Apenas terminó de hablar, Nina le soltó una patada.
—¡Ah, ya salió el peine, Máximo! Sabía que no habías perdido la esperanza con esa Villalobos.
»Yo solo lo dije de broma, pero tú ya quieres poner el plan en acción. ¿Acaso sueñas con casarte con ella?
Máximo se frotó la espinilla donde recibió el golpe.
—¿Podrías ser un poco más razonable? Ese plan tan macabro... digo, tan detallado, fuiste tú quien lo propuso.
»Ni siquiera me importa sacrificar mi dignidad para conseguir las acciones de los Villalobos, ¿y todavía me pateas?
Aunque sabía que todo lo que ella había dicho era un disparate y una broma, a Máximo le divertía seguirle el juego.
Nina le dio otra patadita.
—¿No has escuchado eso de «la ley del embudo»? Lo ancho para ti y lo angosto para mí.

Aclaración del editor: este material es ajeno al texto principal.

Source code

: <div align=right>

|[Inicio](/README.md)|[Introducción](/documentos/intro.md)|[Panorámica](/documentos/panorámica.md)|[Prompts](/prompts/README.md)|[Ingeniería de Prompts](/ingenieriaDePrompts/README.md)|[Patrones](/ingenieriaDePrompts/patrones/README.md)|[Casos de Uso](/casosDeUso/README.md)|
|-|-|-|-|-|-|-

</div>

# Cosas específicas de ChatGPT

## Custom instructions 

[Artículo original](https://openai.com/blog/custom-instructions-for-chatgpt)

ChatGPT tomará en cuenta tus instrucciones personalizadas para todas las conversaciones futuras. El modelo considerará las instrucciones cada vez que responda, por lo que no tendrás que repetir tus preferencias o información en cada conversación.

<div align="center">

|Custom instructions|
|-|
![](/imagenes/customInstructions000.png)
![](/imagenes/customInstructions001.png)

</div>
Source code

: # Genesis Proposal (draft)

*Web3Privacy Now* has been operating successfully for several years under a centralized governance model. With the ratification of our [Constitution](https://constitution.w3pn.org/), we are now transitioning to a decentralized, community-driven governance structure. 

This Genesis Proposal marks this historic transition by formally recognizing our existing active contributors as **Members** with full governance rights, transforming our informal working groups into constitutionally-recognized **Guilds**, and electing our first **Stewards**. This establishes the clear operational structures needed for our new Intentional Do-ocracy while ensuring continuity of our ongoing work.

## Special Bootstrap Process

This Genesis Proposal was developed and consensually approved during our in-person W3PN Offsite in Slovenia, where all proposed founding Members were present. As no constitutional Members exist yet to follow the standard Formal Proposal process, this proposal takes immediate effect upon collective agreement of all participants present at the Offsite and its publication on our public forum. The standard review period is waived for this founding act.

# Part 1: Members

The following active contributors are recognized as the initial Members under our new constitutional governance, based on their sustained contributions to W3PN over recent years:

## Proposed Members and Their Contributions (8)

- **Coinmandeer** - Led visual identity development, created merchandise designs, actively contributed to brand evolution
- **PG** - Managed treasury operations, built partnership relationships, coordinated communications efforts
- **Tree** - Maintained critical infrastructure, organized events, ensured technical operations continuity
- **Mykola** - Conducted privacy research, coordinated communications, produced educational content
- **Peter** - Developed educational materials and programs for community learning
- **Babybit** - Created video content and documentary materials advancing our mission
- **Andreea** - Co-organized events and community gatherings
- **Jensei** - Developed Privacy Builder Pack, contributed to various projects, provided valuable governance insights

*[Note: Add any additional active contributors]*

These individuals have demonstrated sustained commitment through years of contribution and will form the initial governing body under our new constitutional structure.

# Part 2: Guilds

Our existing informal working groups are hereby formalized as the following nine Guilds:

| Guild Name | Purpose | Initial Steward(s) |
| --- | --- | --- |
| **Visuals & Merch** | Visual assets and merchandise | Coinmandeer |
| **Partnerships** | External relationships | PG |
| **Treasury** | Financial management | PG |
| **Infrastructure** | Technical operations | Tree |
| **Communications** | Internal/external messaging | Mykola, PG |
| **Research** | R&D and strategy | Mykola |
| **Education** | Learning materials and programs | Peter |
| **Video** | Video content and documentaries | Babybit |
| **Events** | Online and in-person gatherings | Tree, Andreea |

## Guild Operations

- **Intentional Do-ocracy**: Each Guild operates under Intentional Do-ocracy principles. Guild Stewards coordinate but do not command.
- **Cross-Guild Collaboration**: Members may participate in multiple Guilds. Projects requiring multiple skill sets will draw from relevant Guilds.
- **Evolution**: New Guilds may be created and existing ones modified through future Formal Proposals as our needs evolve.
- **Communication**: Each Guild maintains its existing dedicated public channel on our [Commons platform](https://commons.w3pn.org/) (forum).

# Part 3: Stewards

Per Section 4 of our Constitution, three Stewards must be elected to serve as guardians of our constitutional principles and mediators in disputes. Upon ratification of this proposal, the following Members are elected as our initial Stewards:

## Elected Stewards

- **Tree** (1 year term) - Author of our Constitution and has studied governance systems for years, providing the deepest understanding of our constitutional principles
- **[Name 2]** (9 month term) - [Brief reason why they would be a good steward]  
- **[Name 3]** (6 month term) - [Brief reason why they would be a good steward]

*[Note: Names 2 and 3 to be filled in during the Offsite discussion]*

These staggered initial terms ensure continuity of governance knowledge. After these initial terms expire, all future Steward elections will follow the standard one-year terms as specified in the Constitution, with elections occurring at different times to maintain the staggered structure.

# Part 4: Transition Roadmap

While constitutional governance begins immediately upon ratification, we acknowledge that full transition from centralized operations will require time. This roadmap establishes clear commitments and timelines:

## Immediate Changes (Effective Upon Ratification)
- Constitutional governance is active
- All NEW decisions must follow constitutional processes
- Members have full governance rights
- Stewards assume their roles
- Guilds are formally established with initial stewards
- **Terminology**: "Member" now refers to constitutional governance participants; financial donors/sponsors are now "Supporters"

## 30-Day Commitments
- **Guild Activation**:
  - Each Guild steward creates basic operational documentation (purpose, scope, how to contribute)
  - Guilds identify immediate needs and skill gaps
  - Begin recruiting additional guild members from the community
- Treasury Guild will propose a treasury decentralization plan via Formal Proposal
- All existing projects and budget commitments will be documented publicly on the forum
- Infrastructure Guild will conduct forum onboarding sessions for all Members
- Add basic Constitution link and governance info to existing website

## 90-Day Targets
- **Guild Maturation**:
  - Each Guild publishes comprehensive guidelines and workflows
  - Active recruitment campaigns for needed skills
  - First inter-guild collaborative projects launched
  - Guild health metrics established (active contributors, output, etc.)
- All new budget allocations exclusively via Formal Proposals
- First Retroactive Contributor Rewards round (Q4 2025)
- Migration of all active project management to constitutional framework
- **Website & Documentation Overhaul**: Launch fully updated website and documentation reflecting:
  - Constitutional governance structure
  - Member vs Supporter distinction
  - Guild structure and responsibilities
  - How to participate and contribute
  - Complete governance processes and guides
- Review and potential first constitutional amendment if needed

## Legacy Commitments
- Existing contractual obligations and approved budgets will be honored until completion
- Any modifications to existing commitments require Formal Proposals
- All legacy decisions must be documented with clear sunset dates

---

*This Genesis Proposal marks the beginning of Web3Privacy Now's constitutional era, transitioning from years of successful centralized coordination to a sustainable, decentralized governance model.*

»Hay ideas que solo yo puedo tener; si tú las tienes, es pecado mortal.
Nina siempre había sido dominante, y esa actitud se debía a que todos a su alrededor la habían malcriado.
Y quien más la consentía era Simón.
Si ella pedía las estrellas, él se las bajaba; jamás le negaba un capricho, por imposible que fuera.
A pesar de la patada, a Máximo le parecía adorable ver a Nina enojada.
Que actuara sin inhibiciones frente a él significaba que ya le había abierto su corazón.
Le encantaba esa sensación de pertenencia; así era como debía funcionar una familia.
—A partir de hoy, esa «ley del embudo» será la primera regla de la casa que mi esposa me imponga.
Máximo rio y sentó a Nina en su regazo.
La calefacción central de la villa siempre estaba alta.
En casa, Nina solo llevaba un camisón de seda.
La tela delgada revelaba sus curvas a la perfección, y su cuerpo, recién salido de la ducha, emanaba un tentador aroma a crema corporal.
Con tal belleza en sus brazos, a Máximo se le quitaron las ganas de bromear.
Su único pensamiento en ese momento era comérsela a besos.